10 Mit der Revision macht das FA Verletzung materiellen Rechts geltend. Es trägt vor, das FG habe den Begriff der
Nebenleistung unzutreffend ausgelegt. Gegenstand und Umfang der Werklieferung seien durch den notariell
beurkundeten Kauf- und Bauwerkvertrag und die dazu gehörende Baubeschreibung abschließend geregelt.

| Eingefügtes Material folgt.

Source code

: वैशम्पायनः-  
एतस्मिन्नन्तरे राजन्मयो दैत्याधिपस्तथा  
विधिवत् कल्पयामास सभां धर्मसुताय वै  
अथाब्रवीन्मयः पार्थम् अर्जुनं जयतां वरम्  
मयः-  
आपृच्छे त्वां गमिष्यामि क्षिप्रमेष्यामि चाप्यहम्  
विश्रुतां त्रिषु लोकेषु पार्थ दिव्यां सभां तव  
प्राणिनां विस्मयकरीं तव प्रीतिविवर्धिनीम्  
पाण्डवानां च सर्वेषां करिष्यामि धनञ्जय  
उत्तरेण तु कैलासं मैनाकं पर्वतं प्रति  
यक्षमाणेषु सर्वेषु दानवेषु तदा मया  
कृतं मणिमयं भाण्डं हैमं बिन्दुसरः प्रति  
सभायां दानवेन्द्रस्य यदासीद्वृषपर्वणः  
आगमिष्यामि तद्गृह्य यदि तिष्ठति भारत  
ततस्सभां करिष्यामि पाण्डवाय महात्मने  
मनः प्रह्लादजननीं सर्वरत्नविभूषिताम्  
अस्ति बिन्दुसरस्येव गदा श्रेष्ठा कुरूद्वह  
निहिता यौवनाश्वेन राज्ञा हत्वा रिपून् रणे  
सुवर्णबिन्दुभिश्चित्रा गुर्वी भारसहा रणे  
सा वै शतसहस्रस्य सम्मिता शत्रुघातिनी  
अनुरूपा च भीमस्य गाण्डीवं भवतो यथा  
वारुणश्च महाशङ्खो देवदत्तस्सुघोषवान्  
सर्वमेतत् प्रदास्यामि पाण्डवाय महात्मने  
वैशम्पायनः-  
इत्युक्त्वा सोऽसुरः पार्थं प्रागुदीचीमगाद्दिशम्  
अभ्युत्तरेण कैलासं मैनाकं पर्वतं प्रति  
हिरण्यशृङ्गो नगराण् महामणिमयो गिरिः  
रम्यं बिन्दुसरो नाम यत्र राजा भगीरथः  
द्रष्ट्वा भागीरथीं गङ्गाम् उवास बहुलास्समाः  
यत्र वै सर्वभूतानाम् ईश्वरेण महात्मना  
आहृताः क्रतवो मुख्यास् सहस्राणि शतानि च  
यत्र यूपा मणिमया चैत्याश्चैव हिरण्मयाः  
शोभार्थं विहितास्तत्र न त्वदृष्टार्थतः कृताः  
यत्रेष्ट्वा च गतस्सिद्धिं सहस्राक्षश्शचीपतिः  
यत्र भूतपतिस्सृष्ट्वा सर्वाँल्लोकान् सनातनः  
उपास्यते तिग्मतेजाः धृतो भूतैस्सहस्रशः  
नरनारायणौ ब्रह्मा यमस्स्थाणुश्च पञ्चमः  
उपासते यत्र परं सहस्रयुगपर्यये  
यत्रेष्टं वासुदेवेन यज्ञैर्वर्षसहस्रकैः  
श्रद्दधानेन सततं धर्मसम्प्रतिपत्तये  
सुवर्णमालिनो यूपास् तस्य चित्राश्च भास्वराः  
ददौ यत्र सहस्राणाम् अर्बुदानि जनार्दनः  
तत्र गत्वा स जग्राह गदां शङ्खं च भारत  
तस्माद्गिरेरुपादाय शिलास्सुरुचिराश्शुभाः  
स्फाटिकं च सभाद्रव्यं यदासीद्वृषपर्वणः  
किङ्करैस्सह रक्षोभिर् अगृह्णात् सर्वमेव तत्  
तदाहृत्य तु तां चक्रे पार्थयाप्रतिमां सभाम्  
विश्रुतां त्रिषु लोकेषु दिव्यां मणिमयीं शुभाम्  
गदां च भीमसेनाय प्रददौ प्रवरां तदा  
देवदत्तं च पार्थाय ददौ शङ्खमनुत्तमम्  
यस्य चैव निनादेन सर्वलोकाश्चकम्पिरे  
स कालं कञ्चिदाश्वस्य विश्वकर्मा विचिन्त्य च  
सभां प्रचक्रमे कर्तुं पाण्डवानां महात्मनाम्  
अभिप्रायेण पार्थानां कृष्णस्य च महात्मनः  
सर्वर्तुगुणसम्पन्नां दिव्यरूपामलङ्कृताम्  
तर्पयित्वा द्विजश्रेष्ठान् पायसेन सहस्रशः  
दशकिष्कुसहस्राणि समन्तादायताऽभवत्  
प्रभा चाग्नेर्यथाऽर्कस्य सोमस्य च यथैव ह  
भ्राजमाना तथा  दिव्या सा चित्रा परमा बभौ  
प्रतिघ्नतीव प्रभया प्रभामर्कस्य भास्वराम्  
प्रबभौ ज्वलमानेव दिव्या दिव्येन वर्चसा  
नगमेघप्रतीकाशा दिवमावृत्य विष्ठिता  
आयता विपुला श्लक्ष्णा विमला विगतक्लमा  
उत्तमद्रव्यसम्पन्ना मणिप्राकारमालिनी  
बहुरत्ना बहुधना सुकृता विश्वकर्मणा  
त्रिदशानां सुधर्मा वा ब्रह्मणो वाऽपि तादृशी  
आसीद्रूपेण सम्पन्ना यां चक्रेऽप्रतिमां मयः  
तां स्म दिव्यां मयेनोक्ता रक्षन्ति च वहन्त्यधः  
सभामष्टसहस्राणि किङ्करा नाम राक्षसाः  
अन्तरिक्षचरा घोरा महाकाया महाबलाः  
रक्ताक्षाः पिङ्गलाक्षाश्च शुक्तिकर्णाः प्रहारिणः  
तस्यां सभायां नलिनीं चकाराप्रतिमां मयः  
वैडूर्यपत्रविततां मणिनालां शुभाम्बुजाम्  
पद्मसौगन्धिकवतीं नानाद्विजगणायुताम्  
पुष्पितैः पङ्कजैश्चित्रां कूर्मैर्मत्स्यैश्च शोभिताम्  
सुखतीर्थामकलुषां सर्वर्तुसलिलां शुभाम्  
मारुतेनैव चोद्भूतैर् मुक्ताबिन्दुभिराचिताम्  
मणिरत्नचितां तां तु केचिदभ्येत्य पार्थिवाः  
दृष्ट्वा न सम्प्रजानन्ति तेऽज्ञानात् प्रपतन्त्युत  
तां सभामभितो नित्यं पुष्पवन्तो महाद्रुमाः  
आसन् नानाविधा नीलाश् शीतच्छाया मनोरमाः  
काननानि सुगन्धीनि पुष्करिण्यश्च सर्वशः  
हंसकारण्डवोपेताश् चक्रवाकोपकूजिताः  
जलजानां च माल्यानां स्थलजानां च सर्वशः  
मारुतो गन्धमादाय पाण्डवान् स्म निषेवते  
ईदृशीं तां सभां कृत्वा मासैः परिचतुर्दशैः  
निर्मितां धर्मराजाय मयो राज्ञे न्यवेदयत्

Nachträglich vereinbarte Leistungen, die darüber hinausgingen, stellten weitere selbständige Lieferungen dar.
11 Das FA beantragt, das Urteil des FG aufzuheben und die Klage abzuweisen.
12 Die Klägerin beantragt, die Revision zurückzuweisen.
Entscheidungsgründe
13 II. Die Revision ist unbegründet. Sie war daher zurückzuweisen (§ 126 Abs. 2 der Finanzgerichtsordnung --FGO--).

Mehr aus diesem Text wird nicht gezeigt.